OS VIDEIRINHOS

Um dos episódios mais curiosos nos pós 25 de Abril de 1974 foi a súbita emergência de umas personalidades que de um momento para o outro passaram a exibir A República e o Diário de Lisboa debaixo do braço em contraste com A Bola e o Record de semanas antes. Catalisadores de tarefas, despachados nas ordens, acalorados na oratória, furiosos perante um confronto de ideias…  A alguns eu nunca ouvira uma opinião fora do futebol, mulheres, totobola e comes e bebes. Nem tão pouco tinham feito campanhas pelo MDP/CDE ou assistido a comícios no Teatro Avenida de Coimbra de oradores inesquecíveis, como António Arnaut, Orlando de Carvalho, Alfredo Fernandes Martins, António Campos…  Mas eles aí estavam em hordas de assalto de um autoproclamado esquerdismo de poder popular, como aconteceu com o ataque à Secção de Xadrez da Associação Académica de Coimbra em 1975, da qual eu era um dos dirigentes. Convirá recordar que nesse tempo ser-se socialista era ser-se fascista. Poupo-vos, por agora, pormenores sobre esta história triste.

A Psicologia das Multidões explica bem tais fenómenos. O fanatismo acrítico deu bandeiras desfraldadas a estas manadas, mas toda a inteligência ficaria pela corneta, embora isso só mais tarde se reconheça. Obviamente que a sensação de poder, por vezes acompanhada de certos adereços, estimulava a persistência de protagonismos sociais. Como gentes de palco e de palmas, alguns saídos de um atávico cinzentismo, cedo perceberam que o importante era conhecer os sinais do vento. Na verdade, o cavalo do poder é para ser montado. Dizem. É preciso estar no lugar certo e não importa a cor do cavalo. Isso explica porque há trânsfugas entre Partidos. A ideologia frouxa foi logo sugada pelos interesses comezinhos do imediato ou lidos como grandiosos pela intuição do que estaria para vir. Caminho aberto para oportunistas que nunca conheceriam a decência, a honradez, o servir a Pátria. Jamais o questionar o Chefe e saber gargalhar com ele é uma receita de sucesso. Dar tempo ao tempo e de preferência ostentar um carro vistoso, usar boas gravatas e fatos à medida também ajuda. E acima de tudo mostrar-se com ar de sabido sem opinar. Mais do que uma arte, é um dom. Uma rampa de lançamento. O poder não gosta de pessoas que pensem demais. Portanto, não surpreenderá que em muitos lugares de decisão sejam colocadas personagens que nada devem ao mérito, mas sim a outros contornos. De fidelidade canina ou outras forças. Ignorar ou decapitar os quadros mais habilitados empobrece o Estado e perpetua um indecoroso jogo de cadeiras. A historieta de que ser-se ex-ministro é melhor do que ser-se ministro parece ter algum fundamento. Os exemplos estão à vista, sem pinga de pudor.

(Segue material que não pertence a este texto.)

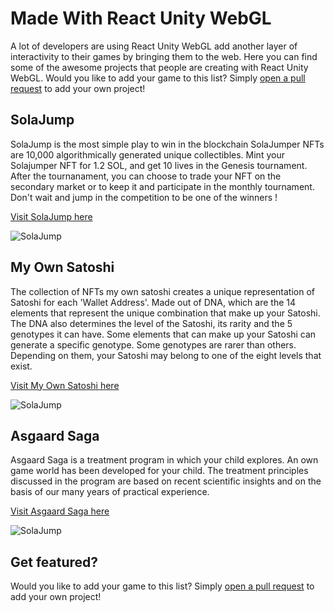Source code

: # Made With React Unity WebGL

A lot of developers are using React Unity WebGL add another layer of interactivity to their games by bringing them to the web. Here you can find some of the awesome projects that people are creating with React Unity WebGL. Would you like to add your game to this list? Simply [open a pull request](https://github.com/jeffreylanters/react-unity-webgl/blob/main/documentation/src/pages/made-with.md) to add your own project!

## SolaJump

SolaJump is the most simple play to win in the blockchain SolaJumper NFTs are 10,000 algorithmically generated unique collectibles. Mint your Solajumper NFT for 1.2 SOL, and get 10 lives in the Genesis tournament. After the tournanament, you can choose to trade your NFT on the secondary market or to keep it and participate in the monthly tournament. Don't wait and jump in the competition to be one of the winners !

[Visit SolaJump here](https://solajump.com/)

![SolaJump](/images/made-with/solajump.png)

## My Own Satoshi

The collection of NFTs my own satoshi creates a unique representation of Satoshi for each 'Wallet Address'. Made out of DNA, which are the 14 elements that represent the unique combination that make up your Satoshi. The DNA also determines the level of the Satoshi, its rarity and the 5 genotypes it can have. Some elements that can make up your Satoshi can generate a specific genotype. Some genotypes are rarer than others. Depending on them, your Satoshi may belong to one of the eight levels that exist.

[Visit My Own Satoshi here](https://www.myownsatoshi.com)

![SolaJump](/images/made-with/myownsatoshi.png)

## Asgaard Saga

Asgaard Saga is a treatment program in which your child explores. An own game world has been developed for your child. The treatment principles discussed in the program are based on recent scientific insights and on the basis of our many years of practical experience.

[Visit Asgaard Saga here](https://asgaard-saga.nl)

![SolaJump](/images/made-with/asgaard-saga.png)

## Get featured?

Would you like to add your game to this list? Simply [open a pull request](https://github.com/jeffreylanters/react-unity-webgl/blob/main/documentation/src/pages/made-with.md) to add your own project!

Quando a geração que lutou pelo 25 de Abril de 1974 – e já passaram quase 50 anos – observa que o poder económico há muito que capturou o poder político e para isso basta ver o que se tem passado com a Banca ou com os Reguladores, não é difícil perceber que esse polvo só foi possível crescer porque muitos agentes foram complacentes, coniventes ou algo mais. Não vale a pena poupar nas palavras: muitos roubaram descaradamente o país com a plena convicção de impunidade. E o que lhes aconteceu? Nada. Existe inequivocamente uma crise de valores na sociedade. Há muito que os alarmes já deveriam ter soado. Trata-se de um problema de todos nós. A Democracia assim o exige. Enquanto isso, os videirinhos, campeões da golpada e do “lambebotismo”, andam por aí.